Using real artists and performers as his cast, Charlie Ahearn - abetted by the inimitable Fab Five Freddy - conceived a raw, low-budget fictional feature that would expose the astonishing new phenomena he’d been witnessing on the streets in the late 70s. Yes, the acting is stilted, the photography and editing are cruddy, and the plot, centred largely on graf writer Lee Quiñones’ broken romance, is daft - but had it been made as a straight-laced documentary, Wild Style might not really have been the same beast at all. Classic, much-sampled scenes like the shotgun stick-up, Double Trouble’s stoop rap, the Cold Crush-meets-Fantastic basketball stand-off and the emcee battles are all the more lovable as staged set pieces.

Wild Style ‘virgins’ should also note that almost everyone in the film is smiling; that was Hip hop before crack cocaine, folks.

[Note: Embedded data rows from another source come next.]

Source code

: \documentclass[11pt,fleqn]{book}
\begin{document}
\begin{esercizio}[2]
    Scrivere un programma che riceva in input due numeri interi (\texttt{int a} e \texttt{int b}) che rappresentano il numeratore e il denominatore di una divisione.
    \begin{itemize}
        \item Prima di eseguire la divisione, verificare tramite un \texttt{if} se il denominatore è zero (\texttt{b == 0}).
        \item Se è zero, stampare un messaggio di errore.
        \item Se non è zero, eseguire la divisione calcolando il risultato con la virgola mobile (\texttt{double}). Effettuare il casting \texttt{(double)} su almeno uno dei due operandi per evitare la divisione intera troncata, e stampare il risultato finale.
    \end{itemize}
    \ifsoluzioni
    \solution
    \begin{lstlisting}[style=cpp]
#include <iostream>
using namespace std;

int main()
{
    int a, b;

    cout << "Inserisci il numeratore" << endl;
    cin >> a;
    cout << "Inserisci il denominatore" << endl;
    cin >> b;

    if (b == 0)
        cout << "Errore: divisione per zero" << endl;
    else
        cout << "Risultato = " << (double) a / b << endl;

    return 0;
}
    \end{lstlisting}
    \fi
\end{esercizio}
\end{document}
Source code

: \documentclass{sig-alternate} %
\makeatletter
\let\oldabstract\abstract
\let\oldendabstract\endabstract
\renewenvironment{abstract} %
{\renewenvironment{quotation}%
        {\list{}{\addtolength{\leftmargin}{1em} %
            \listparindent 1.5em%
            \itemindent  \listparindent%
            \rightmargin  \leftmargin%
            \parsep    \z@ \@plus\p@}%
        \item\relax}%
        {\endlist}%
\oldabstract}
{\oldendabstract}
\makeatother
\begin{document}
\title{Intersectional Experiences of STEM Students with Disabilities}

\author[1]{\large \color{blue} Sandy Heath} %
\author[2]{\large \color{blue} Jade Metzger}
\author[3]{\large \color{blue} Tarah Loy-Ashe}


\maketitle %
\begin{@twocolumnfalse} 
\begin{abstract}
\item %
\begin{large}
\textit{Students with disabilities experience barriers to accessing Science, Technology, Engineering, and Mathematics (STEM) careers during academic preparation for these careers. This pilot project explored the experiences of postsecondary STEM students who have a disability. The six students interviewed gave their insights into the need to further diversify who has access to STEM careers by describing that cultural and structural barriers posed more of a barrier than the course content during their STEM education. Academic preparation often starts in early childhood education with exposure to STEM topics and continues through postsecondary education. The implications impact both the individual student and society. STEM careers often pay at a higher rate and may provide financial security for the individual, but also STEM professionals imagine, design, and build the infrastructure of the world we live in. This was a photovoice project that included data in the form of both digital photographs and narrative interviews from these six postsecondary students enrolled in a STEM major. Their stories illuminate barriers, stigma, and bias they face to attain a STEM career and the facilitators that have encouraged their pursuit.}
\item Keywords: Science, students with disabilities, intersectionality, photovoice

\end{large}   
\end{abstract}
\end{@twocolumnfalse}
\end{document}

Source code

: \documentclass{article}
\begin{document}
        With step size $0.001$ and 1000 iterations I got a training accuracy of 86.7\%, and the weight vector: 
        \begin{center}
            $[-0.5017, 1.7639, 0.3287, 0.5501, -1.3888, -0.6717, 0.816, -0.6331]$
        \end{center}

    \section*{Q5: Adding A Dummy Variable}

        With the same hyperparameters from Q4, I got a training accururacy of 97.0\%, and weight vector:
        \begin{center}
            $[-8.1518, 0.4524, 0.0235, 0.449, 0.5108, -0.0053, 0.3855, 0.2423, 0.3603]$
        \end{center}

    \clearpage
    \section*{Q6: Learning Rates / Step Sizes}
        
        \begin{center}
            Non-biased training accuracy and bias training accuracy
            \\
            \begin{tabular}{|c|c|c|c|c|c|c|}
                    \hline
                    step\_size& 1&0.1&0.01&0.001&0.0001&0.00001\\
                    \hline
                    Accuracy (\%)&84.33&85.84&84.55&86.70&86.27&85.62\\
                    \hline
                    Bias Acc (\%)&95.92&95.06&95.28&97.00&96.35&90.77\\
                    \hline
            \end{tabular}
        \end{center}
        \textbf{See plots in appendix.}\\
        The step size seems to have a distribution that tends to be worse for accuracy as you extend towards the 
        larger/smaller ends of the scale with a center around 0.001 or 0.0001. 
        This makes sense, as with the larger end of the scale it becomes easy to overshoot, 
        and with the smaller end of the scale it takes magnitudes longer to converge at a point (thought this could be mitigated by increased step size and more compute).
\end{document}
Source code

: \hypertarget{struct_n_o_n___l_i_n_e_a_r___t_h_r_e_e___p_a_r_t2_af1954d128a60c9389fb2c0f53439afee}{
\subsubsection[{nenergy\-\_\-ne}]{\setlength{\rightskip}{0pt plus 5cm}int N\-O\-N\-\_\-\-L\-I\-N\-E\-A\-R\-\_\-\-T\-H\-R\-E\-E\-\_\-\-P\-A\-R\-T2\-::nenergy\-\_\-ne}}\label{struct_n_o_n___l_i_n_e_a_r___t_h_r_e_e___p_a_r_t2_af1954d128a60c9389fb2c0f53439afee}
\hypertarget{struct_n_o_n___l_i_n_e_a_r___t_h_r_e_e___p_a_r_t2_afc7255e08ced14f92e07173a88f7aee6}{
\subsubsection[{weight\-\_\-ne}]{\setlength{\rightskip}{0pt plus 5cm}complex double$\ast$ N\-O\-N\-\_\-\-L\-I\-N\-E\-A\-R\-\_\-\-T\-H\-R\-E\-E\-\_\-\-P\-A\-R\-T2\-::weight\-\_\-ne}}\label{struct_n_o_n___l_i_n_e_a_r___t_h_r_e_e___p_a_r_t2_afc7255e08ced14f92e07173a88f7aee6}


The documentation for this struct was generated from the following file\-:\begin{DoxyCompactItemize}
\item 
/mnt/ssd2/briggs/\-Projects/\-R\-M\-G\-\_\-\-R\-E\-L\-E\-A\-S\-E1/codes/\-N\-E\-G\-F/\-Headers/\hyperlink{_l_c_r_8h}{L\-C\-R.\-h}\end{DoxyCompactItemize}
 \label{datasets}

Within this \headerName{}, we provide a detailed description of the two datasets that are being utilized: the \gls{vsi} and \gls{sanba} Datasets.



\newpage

Sadly, the film’s most cherished spectacle, Grandmaster Flash cutting up breaks in his dingy kitchen, has not had its original soundtrack restored from previous DVD releases (it was messily redubbed, as outrageous sample clearance costs could not be met) but for this issue the extras make up for this oversight. The recent interviews with Ahearn and the main characters are honest and revealing, and we’re also treated to some brilliant new featurettes; footage of the 20th anniversary jam at the East River Amphitheatre, a visiting Tanzanian emcee battling Grandmaster Caz in a Bronx barber’s chair as the broom boy beatboxes, and Busy Bee merrily striding round his neighbourhood, rapping at bemused locals through a megaphone. Accompanying the DVD are an expanded double CD soundtrack and rather handsome book - essential and highly recommended, respectively.